Exercise
Locate every line in the records below that contains the word "IRandomGenerator", and copy each one.

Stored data
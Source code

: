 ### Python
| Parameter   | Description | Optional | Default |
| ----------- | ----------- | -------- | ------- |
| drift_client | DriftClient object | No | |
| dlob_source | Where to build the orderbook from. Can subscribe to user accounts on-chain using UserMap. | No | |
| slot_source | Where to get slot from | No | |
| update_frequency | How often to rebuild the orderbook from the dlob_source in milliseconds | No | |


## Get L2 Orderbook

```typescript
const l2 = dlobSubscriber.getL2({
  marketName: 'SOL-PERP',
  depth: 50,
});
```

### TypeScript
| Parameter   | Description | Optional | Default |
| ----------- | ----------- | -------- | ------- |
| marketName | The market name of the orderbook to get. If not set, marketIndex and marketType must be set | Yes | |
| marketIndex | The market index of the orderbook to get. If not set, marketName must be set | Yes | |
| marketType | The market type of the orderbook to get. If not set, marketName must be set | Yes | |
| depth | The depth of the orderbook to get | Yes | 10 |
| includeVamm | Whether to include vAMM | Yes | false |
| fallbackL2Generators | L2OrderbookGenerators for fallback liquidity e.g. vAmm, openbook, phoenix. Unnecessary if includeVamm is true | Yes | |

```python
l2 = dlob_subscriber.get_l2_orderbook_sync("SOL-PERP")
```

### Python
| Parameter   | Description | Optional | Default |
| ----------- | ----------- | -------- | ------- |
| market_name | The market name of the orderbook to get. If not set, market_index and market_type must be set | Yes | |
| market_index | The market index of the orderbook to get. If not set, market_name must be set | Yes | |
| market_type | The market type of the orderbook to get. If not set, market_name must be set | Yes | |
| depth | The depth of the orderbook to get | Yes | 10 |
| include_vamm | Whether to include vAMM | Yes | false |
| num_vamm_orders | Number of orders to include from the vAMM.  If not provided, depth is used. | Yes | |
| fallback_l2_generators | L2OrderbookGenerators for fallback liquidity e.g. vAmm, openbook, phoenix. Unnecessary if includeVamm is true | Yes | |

==

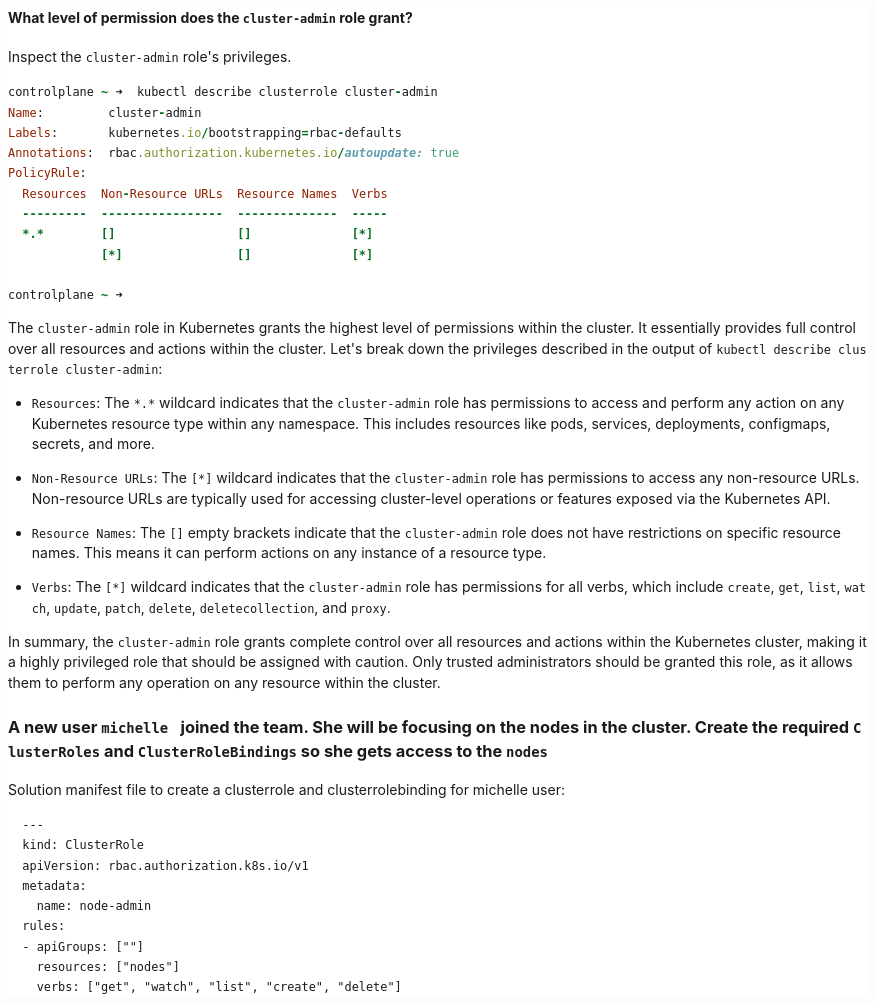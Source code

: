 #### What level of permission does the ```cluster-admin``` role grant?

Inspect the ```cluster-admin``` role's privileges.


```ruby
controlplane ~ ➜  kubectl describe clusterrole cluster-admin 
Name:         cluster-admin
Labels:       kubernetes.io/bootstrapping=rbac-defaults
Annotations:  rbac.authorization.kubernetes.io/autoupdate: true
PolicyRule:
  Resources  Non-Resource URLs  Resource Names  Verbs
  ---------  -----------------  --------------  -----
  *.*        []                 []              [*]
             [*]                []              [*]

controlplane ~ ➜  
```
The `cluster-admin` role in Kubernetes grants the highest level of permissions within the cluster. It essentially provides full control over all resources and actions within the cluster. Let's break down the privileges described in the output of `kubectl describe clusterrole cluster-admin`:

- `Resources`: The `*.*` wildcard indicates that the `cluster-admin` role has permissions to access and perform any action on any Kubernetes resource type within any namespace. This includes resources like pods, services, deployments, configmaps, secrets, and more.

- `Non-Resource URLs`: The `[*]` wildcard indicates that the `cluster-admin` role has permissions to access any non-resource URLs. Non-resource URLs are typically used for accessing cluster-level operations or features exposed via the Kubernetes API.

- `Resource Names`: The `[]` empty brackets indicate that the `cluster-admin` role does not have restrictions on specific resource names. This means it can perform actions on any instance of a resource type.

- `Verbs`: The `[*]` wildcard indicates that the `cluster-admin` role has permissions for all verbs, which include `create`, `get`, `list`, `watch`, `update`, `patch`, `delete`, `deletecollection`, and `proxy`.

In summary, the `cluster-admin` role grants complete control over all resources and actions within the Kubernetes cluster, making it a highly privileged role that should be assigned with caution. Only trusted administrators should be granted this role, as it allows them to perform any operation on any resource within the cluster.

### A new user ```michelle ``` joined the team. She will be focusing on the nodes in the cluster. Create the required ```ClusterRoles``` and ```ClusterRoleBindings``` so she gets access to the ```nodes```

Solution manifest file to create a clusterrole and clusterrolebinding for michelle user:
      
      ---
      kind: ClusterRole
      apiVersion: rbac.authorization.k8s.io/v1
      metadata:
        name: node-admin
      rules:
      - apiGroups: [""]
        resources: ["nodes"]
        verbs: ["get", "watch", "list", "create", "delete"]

--

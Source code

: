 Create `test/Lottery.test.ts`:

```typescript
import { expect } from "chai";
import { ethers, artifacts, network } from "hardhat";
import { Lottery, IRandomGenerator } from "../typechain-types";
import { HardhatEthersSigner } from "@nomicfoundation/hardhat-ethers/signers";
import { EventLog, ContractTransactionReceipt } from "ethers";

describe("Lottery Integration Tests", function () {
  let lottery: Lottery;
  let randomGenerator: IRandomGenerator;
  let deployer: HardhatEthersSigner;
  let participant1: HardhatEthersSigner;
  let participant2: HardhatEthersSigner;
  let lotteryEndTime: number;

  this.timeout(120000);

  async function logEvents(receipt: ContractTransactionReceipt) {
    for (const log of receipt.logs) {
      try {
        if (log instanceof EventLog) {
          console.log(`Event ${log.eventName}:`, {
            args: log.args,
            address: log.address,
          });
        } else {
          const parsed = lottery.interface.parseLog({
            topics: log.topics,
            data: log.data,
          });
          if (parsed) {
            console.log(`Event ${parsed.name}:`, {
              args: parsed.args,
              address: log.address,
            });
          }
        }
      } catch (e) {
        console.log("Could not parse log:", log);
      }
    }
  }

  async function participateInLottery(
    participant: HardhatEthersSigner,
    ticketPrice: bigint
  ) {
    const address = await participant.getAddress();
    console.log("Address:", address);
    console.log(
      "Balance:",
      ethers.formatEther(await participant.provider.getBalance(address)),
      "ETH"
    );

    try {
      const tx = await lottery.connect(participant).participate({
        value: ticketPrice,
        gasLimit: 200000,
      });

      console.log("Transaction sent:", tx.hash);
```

Written reply
import { Lottery, IRandomGenerator } from "../typechain-types";
  let randomGenerator: IRandomGenerator;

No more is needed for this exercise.